What the exercise asks: Locate the line containing "steps accounted for.", then please write out that line and all the lines below it in the entries exactly.

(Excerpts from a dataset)
────────────────────
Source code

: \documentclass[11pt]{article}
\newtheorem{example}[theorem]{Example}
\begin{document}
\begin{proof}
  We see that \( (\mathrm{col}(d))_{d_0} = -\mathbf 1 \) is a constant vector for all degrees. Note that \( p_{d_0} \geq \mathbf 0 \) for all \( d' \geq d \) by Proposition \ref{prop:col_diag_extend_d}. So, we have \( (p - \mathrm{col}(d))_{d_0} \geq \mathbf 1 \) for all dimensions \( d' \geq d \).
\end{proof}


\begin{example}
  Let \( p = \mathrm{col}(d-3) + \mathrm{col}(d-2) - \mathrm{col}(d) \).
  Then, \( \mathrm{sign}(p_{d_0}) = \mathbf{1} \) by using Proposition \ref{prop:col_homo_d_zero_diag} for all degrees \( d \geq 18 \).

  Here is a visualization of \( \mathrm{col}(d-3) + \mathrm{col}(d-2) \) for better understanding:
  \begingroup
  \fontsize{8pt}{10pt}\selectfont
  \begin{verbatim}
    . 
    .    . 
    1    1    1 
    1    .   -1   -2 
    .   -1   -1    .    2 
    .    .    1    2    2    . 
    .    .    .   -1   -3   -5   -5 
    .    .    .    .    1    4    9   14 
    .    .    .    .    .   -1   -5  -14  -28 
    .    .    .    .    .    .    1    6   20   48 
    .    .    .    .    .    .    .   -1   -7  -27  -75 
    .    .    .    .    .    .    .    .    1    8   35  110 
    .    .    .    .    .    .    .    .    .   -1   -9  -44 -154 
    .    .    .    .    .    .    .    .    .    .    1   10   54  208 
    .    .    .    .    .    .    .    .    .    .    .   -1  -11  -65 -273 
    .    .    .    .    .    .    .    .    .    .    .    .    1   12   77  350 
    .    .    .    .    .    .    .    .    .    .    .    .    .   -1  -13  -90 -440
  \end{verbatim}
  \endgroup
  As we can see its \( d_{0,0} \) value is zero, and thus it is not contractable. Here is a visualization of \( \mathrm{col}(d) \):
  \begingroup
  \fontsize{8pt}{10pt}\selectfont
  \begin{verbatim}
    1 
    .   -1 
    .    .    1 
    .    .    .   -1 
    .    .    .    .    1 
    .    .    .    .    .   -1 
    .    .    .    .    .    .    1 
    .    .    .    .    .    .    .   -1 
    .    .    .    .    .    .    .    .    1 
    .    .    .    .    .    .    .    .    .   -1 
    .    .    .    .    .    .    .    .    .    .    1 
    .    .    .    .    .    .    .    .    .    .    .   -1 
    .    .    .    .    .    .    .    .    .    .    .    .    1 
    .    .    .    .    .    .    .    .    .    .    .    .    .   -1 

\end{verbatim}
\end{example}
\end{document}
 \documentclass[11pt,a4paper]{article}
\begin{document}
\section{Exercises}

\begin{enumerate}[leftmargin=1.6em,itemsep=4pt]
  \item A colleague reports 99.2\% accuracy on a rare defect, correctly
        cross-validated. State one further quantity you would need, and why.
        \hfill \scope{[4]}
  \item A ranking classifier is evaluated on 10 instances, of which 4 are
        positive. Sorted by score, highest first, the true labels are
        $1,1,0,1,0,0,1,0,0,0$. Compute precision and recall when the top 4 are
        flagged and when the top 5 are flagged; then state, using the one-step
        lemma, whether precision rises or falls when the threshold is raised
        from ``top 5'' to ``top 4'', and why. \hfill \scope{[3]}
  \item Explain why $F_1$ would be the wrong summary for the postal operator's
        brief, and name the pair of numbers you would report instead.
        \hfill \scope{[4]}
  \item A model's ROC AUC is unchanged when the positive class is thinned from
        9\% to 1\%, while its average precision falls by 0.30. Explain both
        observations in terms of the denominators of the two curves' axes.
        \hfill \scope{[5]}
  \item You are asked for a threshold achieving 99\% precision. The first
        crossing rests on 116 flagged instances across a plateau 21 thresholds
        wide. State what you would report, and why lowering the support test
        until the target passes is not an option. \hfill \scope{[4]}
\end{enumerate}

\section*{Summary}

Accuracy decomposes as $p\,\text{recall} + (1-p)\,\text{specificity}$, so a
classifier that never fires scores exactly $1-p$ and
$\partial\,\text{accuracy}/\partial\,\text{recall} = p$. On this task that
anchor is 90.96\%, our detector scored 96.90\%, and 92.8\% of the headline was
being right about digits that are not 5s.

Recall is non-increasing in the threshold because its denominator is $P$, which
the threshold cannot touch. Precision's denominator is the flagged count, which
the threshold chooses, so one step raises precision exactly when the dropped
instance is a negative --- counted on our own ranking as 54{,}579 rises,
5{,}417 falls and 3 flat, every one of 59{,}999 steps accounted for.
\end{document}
────────────────────
Result of this task:
5{,}417 falls and 3 flat, every one of 59{,}999 steps accounted for.
\end{document}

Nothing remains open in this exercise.